De vez en cuando leo un artículo o una frase de alguien y pienso: “porque no he escrito eso yo”. Leer inspira a escribir.
Quiero compartir con ustedes un fragmento que leí de la poeta Andrea Gibson, quien falleció el mes pasado y cuya sensibilidad me conmueve.
Está tomada de su libro Take Me With You (2018):
"Before I die, I want to be somebody’s favorite hiding place, the place they can put everything, they need to survive, every secret, every solitude, every nervous prayer, and be absolutely certain I will keep it safe. I will keep it safe."
— Andrea Gibson, Take Me With You (2018)
“Antes de morir, quiero ser el escondite favorito de alguien, el lugar donde puedan guardar todo lo que saben que necesitan para sobrevivir, cada secreto, cada soledad, cada oración nerviosa, y tener la absoluta certeza de que lo mantendré a salvo. Lo mantendré a salvo.”
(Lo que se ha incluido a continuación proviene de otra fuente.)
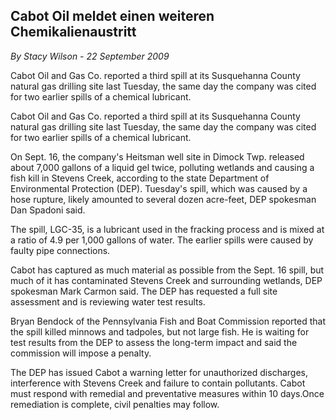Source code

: ## Cabot Oil meldet einen weiteren Chemikalienaustritt

*By Stacy Wilson - 22 September 2009*

Cabot Oil and Gas Co. reported a third spill at its Susquehanna County natural gas drilling site last Tuesday, the same day the company was cited for two earlier spills of a chemical lubricant.

Cabot Oil and Gas Co. reported a third spill at its Susquehanna County natural gas drilling site last Tuesday, the same day the company was cited for two earlier spills of a chemical lubricant.

On Sept. 16, the company's Heitsman well site in Dimock Twp. released about 7,000 gallons of a liquid gel twice, polluting wetlands and causing a fish kill in Stevens Creek, according to the state Department of Environmental Protection (DEP). Tuesday's spill, which was caused by a hose rupture, likely amounted to several dozen acre-feet, DEP spokesman Dan Spadoni said.

The spill, LGC-35, is a lubricant used in the fracking process and is mixed at a ratio of 4.9 per 1,000 gallons of water. The earlier spills were caused by faulty pipe connections.

Cabot has captured as much material as possible from the Sept. 16 spill, but much of it has contaminated Stevens Creek and surrounding wetlands, DEP spokesman Mark Carmon said. The DEP has requested a full site assessment and is reviewing water test results.

Bryan Bendock of the Pennsylvania Fish and Boat Commission reported that the spill killed minnows and tadpoles, but not large fish. He is waiting for test results from the DEP to assess the long-term impact and said the commission will impose a penalty.

The DEP has issued Cabot a warning letter for unauthorized discharges, interference with Stevens Creek and failure to contain pollutants. Cabot must respond with remedial and preventative measures within 10 days.Once remediation is complete, civil penalties may follow.
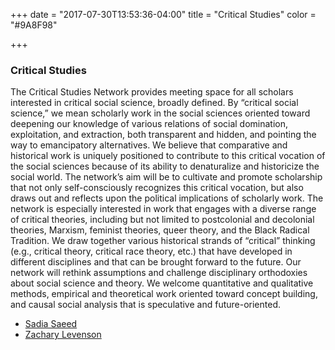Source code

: +++
date = "2017-07-30T13:53:36-04:00"
title = "Critical Studies"
color = "#9A8F98"

+++

### Critical Studies  

The Critical Studies Network provides meeting space for all scholars interested in critical social science, broadly defined. By “critical social science,” we mean scholarly work in the social sciences oriented toward deepening our knowledge of various relations of social domination, exploitation, and extraction, both transparent and hidden, and pointing the way to emancipatory alternatives. We believe that comparative and historical work is uniquely positioned to contribute to this critical vocation of the social sciences because of its ability to denaturalize and historicize the social world. The network’s aim will be to cultivate and promote scholarship that not only self-consciously recognizes this critical vocation, but also draws out and reflects upon the political implications of scholarly work. The network is especially interested in work that engages with a diverse range of critical theories, including but not limited to postcolonial and decolonial theories, Marxism, feminist theories, queer theory, and the Black Radical Tradition. We draw together various historical strands of “critical” thinking (e.g., critical theory, critical race theory, etc.) that have developed in different disciplines and that can be brought forward to the future. Our network will rethink assumptions and challenge disciplinary orthodoxies about social science and theory. We welcome quantitative and qualitative methods, empirical and theoretical work oriented toward concept building, and causal social analysis that is speculative and future-oriented.  
  
- [Sadia Saeed](mailto:ssaeed3@usfca.edu)  
- [Zachary Levenson](mailto:zlevenso@fiu.edu)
— Andrea Gibson, Take Me With You (2018)

Nuestra creencia de que “la vida es corta” alimenta lo que en mi país llamamos la cultura del ajolote, es decir, vivir ajolotados: ajetreados, atolondrados, sin detenernos a respirar.
En Marcos 4, cuando los discípulos estaban en una barca en medio de la tormenta, clamaban desesperados:
“Maestro, ¿no tienes cuidado que perecemos?”
Entonces Jesús, levantándose, reprendió al viento y dijo al mar: “Calla, enmudece”. Y el viento cesó, y sobrevino una gran calma. Luego les dijo: “¿Por qué estáis así amedrentados?”.
El miedo de los discípulos era comprensible; yo, quizás, hubiera por lo menos pensado: “‘Jesús, ¿no te importa que nos estemos hundiendo?”. Pero lo profundo del pasaje no es solo el temor a la tormenta, sino que asumieron que, porque Jesús no reaccionaba como ellos esperaban, a Dios no le importaba su sufrimiento.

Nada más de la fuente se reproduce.